L’initiative inscrite dans la convention signée entre les deux instances en février 2026, qui marque une montée en puissance des préoccupations sanitaires dans un sport en pleine intensification, prend donc officiellement forme.
Fabien Galthié et Thierry Dusautoir dans le groupe
Ce groupe inédit réunira techniciens du haut niveau, encadrement médical, scientifiques et représentants du terrain. À sa tête, des figures majeures du rugby français, évidemment, dont le sélectionneur Fabien Galthié, épaulé notamment par Jérôme Daret et l’ancien capitaine des Bleus Thierry Dusautoir.

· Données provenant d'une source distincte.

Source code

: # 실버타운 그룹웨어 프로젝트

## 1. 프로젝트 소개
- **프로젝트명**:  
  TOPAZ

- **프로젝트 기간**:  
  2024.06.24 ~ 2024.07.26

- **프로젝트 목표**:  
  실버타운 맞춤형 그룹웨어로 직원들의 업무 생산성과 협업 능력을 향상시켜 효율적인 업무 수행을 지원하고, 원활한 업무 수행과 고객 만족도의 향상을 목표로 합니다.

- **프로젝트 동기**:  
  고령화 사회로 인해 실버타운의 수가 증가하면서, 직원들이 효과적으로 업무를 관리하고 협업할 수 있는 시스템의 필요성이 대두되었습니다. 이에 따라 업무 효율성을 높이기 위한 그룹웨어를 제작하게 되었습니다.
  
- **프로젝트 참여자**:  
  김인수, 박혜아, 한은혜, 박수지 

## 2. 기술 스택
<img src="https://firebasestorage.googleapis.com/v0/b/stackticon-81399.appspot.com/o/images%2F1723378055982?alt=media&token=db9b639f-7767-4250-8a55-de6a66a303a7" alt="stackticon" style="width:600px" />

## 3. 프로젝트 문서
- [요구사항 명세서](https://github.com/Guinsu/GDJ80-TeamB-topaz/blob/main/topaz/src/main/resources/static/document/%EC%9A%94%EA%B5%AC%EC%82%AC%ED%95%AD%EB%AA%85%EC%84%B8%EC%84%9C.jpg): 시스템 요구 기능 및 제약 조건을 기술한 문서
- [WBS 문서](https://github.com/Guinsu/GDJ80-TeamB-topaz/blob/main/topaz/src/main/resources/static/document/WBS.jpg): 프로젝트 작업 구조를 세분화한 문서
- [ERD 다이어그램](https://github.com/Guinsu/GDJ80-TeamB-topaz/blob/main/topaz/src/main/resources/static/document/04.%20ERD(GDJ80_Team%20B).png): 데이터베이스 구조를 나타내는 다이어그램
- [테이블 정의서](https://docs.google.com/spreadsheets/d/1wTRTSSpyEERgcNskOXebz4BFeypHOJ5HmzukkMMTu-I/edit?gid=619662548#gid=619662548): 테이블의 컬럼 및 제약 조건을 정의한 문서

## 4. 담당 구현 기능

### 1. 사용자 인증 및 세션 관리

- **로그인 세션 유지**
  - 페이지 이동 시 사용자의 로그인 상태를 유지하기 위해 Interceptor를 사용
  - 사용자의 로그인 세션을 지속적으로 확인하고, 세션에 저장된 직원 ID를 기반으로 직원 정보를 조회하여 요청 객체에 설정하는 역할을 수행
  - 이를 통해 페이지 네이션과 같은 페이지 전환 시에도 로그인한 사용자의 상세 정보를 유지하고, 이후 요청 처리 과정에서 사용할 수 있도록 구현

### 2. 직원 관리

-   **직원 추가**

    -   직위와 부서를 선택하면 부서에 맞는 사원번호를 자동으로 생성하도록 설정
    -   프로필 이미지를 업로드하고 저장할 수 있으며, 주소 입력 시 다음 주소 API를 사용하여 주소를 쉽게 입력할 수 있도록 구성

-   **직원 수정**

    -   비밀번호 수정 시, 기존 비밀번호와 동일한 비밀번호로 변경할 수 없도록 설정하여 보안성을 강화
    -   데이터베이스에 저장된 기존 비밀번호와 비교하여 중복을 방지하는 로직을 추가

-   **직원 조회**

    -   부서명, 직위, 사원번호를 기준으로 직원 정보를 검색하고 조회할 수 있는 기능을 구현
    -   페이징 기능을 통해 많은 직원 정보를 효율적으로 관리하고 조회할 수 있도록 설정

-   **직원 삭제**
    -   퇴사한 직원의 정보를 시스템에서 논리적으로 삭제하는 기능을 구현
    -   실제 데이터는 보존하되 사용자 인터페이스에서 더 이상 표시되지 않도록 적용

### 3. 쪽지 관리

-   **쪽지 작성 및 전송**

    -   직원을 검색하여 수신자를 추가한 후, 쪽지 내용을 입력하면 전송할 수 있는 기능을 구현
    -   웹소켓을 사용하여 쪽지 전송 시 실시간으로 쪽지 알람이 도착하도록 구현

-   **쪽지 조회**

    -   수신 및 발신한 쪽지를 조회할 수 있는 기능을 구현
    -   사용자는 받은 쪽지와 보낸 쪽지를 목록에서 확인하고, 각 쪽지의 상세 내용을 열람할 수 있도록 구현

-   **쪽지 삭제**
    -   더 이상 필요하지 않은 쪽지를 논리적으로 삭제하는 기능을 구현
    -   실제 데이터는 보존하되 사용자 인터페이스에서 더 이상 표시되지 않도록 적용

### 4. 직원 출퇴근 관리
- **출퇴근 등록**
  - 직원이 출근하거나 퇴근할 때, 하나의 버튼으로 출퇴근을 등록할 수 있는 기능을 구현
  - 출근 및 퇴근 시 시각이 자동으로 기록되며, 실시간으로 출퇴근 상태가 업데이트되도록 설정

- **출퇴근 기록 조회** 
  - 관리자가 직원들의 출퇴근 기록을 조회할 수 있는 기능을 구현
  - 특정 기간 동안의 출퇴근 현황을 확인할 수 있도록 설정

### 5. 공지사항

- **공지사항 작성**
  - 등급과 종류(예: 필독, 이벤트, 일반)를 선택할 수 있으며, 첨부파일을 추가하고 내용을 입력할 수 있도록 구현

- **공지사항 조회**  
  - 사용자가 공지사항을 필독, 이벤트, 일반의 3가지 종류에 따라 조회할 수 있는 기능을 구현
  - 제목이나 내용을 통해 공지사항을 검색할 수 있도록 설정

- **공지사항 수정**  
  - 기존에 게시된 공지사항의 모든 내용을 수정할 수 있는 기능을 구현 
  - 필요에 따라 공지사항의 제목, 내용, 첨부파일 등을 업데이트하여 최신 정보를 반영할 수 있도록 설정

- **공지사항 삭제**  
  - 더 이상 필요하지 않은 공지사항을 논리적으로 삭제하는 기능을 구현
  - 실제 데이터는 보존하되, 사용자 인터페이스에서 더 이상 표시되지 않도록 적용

Le centre des trois-quarts Gaël Fickou, encore en activité, participera également aux travaux, signe d’une volonté d’intégrer la parole des joueurs.
Ajustements concrets
L’objectif est clairement affiché. À l’issue de la saison 2026-2027, le groupe devra proposer des ajustements concrets. Il s’agit notamment « d’adapter la charge de travail des joueurs professionnels » avec un « double objectif de performance et de protection de leur santé« , précise le communiqué.
Parmi les leviers envisagés figurent l’aménagement de l’intersaison, l’instauration de semaines de repos après des blocs de matches ou encore des périodes sans contact.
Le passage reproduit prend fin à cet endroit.